08 Oct, 2016

2 commits

  • There is a memory waste problem if we define field on struct page_ext by
    hard-coding. Entry size of struct page_ext includes the size of those
    fields even if it is disabled at runtime. Now, extra memory request at
    runtime is possible so page_owner don't need to define it's own fields
    by hard-coding.

    This patch removes hard-coded define and uses extra memory for storing
    page_owner information in page_owner. Most of code are just mechanical
    changes.

    Link: http://lkml.kernel.org/r/1471315879-32294-7-git-send-email-iamjoonsoo.kim@lge.com
    Signed-off-by: Joonsoo Kim
    Acked-by: Vlastimil Babka
    Cc: Minchan Kim
    Cc: Michal Hocko
    Cc: Sergey Senozhatsky
    Signed-off-by: Andrew Morton
    Signed-off-by: Linus Torvalds

    Joonsoo Kim
     
  • Until now, if some page_ext users want to use it's own field on
    page_ext, it should be defined in struct page_ext by hard-coding. It
    has a problem that wastes memory in following situation.

    struct page_ext {
    #ifdef CONFIG_A
    int a;
    #endif
    #ifdef CONFIG_B
    int b;
    #endif
    };

    Assume that kernel is built with both CONFIG_A and CONFIG_B. Even if we
    enable feature A and doesn't enable feature B at runtime, each entry of
    struct page_ext takes two int rather than one int. It's undesirable
    result so this patch tries to fix it.

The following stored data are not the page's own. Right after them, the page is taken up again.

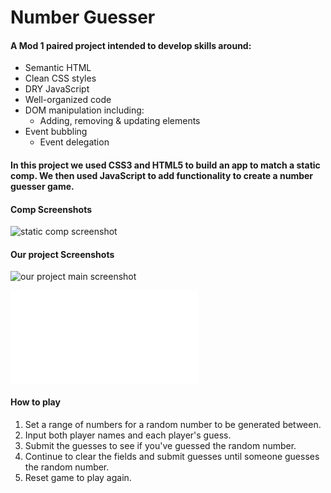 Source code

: # Number Guesser

#### A Mod 1 paired project intended to develop skills around:
* Semantic HTML
* Clean CSS styles
* DRY JavaScript
* Well-organized code
* DOM manipulation including:
    * Adding, removing & updating elements
* Event bubbling
    * Event delegation

#### In this project we used CSS3 and HTML5 to build an app to match a static comp.  We then used JavaScript to add functionality to create a number guesser game.

#### Comp Screenshots

![static comp screenshot](https://frontend.turing.io/assets/images/projects/number-guesser/week2-numberguesser-01.jpg)

#### Our project Screenshots

![our project main screenshot](filesystem:chrome-extension://fdpohaocaechififmbbbbbknoalclacl/persistent/screencapture-hfaerber-github-io-number-guesser-2019-08-27-15_25_52.png)

![our project in action screenshot](chrome-extension://fdpohaocaechififmbbbbbknoalclacl/capture.html?id=6&url=https%3A%2F%2Fhfaerber.github.io%2Fnumber-guesser%2F)

#### How to play
1. Set a range of numbers for a random number to be generated between.
2. Input both player names and each player's guess.
3. Submit the guesses to see if you've guessed the random number.
4. Continue to clear the fields and submit guesses until someone guesses the random number.
5. Reset game to play again.
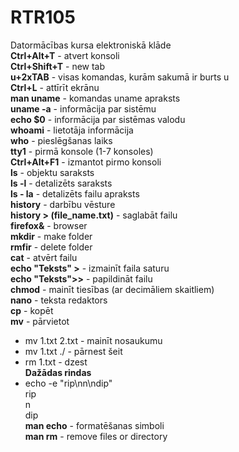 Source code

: # RTR105  
Datormācības kursa elektroniskā klāde  
**Ctrl+Alt+T** - atvert konsoli  
**Ctrl+Shift+T** - new tab  
**u+2xTAB** - visas komandas, kurām sakumā ir burts u  
**Ctrl+L** - attīrīt ekrānu  
**man uname** - komandas uname apraksts  
**uname -a** - informācija par sistēmu  
**echo $0** - informācija par sistēmas valodu  
**whoami** - lietotāja informācija  
**who** - pieslēgšanas laiks  
**tty1** - pirmā konsole (1-7 konsoles)  
**Ctrl+Alt+F1** - izmantot pirmo konsoli  
**ls** - objektu saraksts  
**ls -l** - detalizēts saraksts  
**ls - la** - detalizēts failu apraksts  
**history** - darbību vēsture  
**history > (file_name.txt)** - saglabāt failu  
**firefox&** - browser  
**mkdir** - make folder  
**rmfir** - delete folder  
**cat** - atvērt failu  
**echo "Teksts" >** - izmainīt faila saturu  
**echo "Teksts">>** - papildināt failu  
**chmod** - mainīt tiesības (ar decimāliem skaitliem)  
**nano** - teksta redaktors  
**cp** - kopēt  
**mv** - pārvietot  
  - mv 1.txt 2.txt - mainīt nosaukumu  
  - mv 1.txt ./ - pārnest šeit  
  - rm 1.txt - dzest  
**Dažādas rindas**  
  - echo -e "rip\nn\ndip"  
  rip  
  n  
  dip  
  **man echo** - formatēšanas simboli  
  **man rm** - remove files or directory  
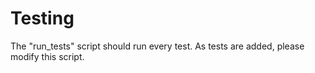 Testing
=======

The "run_tests" script should run every test.
As tests are added, please modify this script. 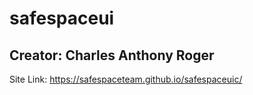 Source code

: # safespaceui
## Creator: Charles Anthony Roger
Site Link: https://safespaceteam.github.io/safespaceuic/
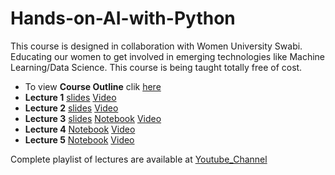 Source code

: # Hands-on-AI-with-Python
This course is designed in collaboration with Women University Swabi. Educating our women to get involved in emerging technologies like Machine Learning/Data Science. This course is being taught totally free of cost.

* To view **Course Outline** clik [here](https://github.com/adilsheraz/Hands-on-AI-with-Python/blob/main/Presentations/AI%20Course%20Outline.pptx)
* **Lecture 1** [slides](https://github.com/adilsheraz/Hands-on-AI-with-Python/blob/main/Presentations/AI%20Presentation.pptx) [Video](https://www.youtube.com/watch?v=K8Br6kMHN_c)
* **Lecture 2** [slides](https://github.com/adilsheraz/Hands-on-AI-with-Python/blob/main/Presentations/AI%20Presentation.pptx) [Video](https://www.youtube.com/watch?v=hNPyN08KhA0)
* **Lecture 3** [slides](https://github.com/adilsheraz/Hands-on-AI-with-Python/blob/main/Presentations/Python%20Fundamentals.pptx) [Notebook](https://github.com/adilsheraz/Hands-on-AI-with-Python/blob/main/Notebooks/Lecture_3_Python_Basics.ipynb) [Video](https://www.youtube.com/watch?v=kKmTFi2QXfY&list=PLc8fooq3ucaEKojs8cipC42DIY7xTyA0l&index=3) 
* **Lecture 4** [Notebook](https://github.com/adilsheraz/Hands-on-AI-with-Python/blob/main/Notebooks/Lecture_4_DataStructures_Sets%20.ipynb) [Video](https://www.youtube.com/watch?v=YHUwJ04Hslo&list=PLc8fooq3ucaEKojs8cipC42DIY7xTyA0l&index=4)
* **Lecture 5** [Notebook](https://github.com/adilsheraz/Hands-on-AI-with-Python/blob/main/Notebooks/Lecture_5_DataStructures_Tuples.ipynb) [Video](https://www.youtube.com/watch?v=-jzUPJO9Tn8&list=PLc8fooq3ucaEKojs8cipC42DIY7xTyA0l&index=5)

Complete playlist of lectures are available at [Youtube_Channel](https://www.youtube.com/playlist?list=PLc8fooq3ucaEKojs8cipC42DIY7xTyA0l) 
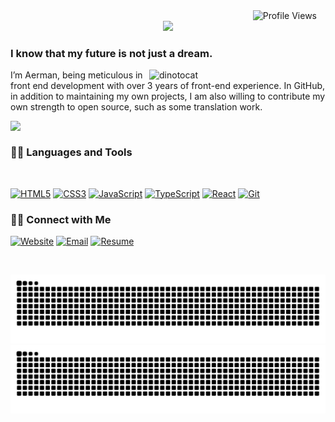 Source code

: <div align="right">
  <img align="top" src="https://komarev.com/ghpvc/?username=Miever1&label=Profile-Views&color=blue&style=plastic" alt="Profile Views" />&emsp;
</div>

<div align="center">
  <img src="https://miever.s3.ap-east-1.amazonaws.com/static/main-logo-big.png" />
</div>

### I know that my future is not just a dream.

<div>
  <img align="right" src="https://octodex.github.com/images/dinotocat.png" alt="dinotocat" style="width:282px;" />
  <p>
    I’m Aerman, being meticulous in front end development with over 3 years of front-end experience. In GitHub, in addition to maintaining my own projects, I am also willing to contribute my own strength to open source, such as some translation work.
  </p>
</div>
<div>
  <img align="top" src="https://github-readme-stats-ten-gilt.vercel.app/api?username=Miever1&count_private=true&show_icons=true&theme=radical&include_all_commits=true" />
</div>

### 👨‍💻 Languages and Tools

<br />

[![HTML5](https://img.shields.io/badge/-HTML5-E34F26?style=flat&logo=html5&logoColor=white&link=https://github.com/Miever1)](https://github.com/Miever1) 
[![CSS3](https://img.shields.io/badge/-CSS3-1572B6?style=flat&logo=css3&link=https://github.com/Miever1)](https://github.com/Miever1) 
[![JavaScript](https://img.shields.io/badge/-JavaScript-black?style=flat&logo=javascript&link=https://github.com/Miever1)](https://github.com/Miever1) 
[![TypeScript](https://img.shields.io/badge/-TypeScript-black?style=flat&logo=typescript&link=https://github.com/Miever1)](https://github.com/Miever1) 
[![React](https://img.shields.io/badge/-React-black?style=flat&logo=react&link=https://github.com/Miever1)](https://github.com/Miever1) 
[![Git](https://img.shields.io/badge/-Git-black?style=flat&logo=git&link=https://github.com/Miever1)](https://github.com/Miever1) 

### 🤝🏻 Connect with Me

<p>
<a href="https://miever.net" target="_blank"><img alt="Website" src="https://img.shields.io/badge/Website-https://miever.net-yellow?style=flat&logo=google-chrome&logoColor=red"></a>
<a href="mailto:miever1@163.com"><img alt="Email" src="https://img.shields.io/badge/Email-miever1@163.com-green?style=flat&logo=gmail&logoColor=violet"></a>
<a href="https://rxresu.me/imiever7/miever-upm" target="_blank"><img alt="Resume" src="https://img.shields.io/badge/Resume-https://rxresu.me-12aa9c?style=flat&logo=readme&logoColor=#ccc"></a>
</p>

<br />

![GitHub Snake Light](https://raw.githubusercontent.com/Miever1/Miever1/output/github-contribution-grid-snake.svg#gh-light-mode-only)
![GitHub Snake Dark](https://raw.githubusercontent.com/Miever1/Miever1/output/github-contribution-grid-snake-dark.svg#gh-dark-mode-only)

    To solve above problem, this patch implements to support extra space
    allocation at runtime. When need() callback returns true, it's extra
    memory requirement is summed to entry size of page_ext. Also, offset
    for each user's extra memory space is returned. With this offset, user
    can use this extra space and there is no need to define needed field on
    page_ext by hard-coding.

    This patch only implements an infrastructure. Following patch will use
    it for page_owner which is only user having it's own fields on page_ext.

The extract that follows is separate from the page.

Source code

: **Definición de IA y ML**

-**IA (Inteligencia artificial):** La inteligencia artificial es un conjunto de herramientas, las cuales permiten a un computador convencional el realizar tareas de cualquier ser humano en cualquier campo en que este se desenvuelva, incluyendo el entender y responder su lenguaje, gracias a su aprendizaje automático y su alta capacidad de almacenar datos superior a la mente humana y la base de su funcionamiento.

    Link: http://lkml.kernel.org/r/1471315879-32294-6-git-send-email-iamjoonsoo.kim@lge.com
    Signed-off-by: Joonsoo Kim
    Acked-by: Vlastimil Babka
    Cc: Minchan Kim
    Cc: Michal Hocko
    Cc: Sergey Senozhatsky
    Signed-off-by: Andrew Morton
    Signed-off-by: Linus Torvalds

    Joonsoo Kim
     

27 Jul, 2016

1 commit

  • Currently, we store each page's allocation stacktrace on corresponding
    page_ext structure and it requires a lot of memory. This causes the
    problem that memory tight system doesn't work well if page_owner is
    enabled. Moreover, even with this large memory consumption, we cannot
    get full stacktrace because we allocate memory at boot time and just
    maintain 8 stacktrace slots to balance memory consumption. We could
    increase it to more but it would make system unusable or change system
    behaviour.

    To solve the problem, this patch uses stackdepot to store stacktrace.
    It obviously provides memory saving but there is a drawback that
    stackdepot could fail.

    stackdepot allocates memory at runtime so it could fail if system has
    not enough memory. But, most of allocation stack are generated at very
    early time and there are much memory at this time. So, failure would
    not happen easily. And, one failure means that we miss just one page's
    allocation stacktrace so it would not be a big problem. In this patch,
    when memory allocation failure happens, we store special stracktrace
    handle to the page that is failed to save stacktrace. With it, user can
    guess memory usage properly even if failure happens.

    Memory saving looks as following. (4GB memory system with page_owner)
    (before the patch -> after the patch)

    static allocation:
    92274688 bytes -> 25165824 bytes

    dynamic allocation after boot + kernel build:
    0 bytes -> 327680 bytes

    total:
    92274688 bytes -> 25493504 bytes

    72% reduction in total.

    Note that implementation looks complex than someone would imagine
    because there is recursion issue. stackdepot uses page allocator and
    page_owner is called at page allocation. Using stackdepot in page_owner
    could re-call page allcator and then page_owner. That is a recursion.
    To detect and avoid it, whenever we obtain stacktrace, recursion is
    checked and page_owner is set to dummy information if found. Dummy
    information means that this page is allocated for page_owner feature
    itself (such as stackdepot) and it's understandable behavior for user.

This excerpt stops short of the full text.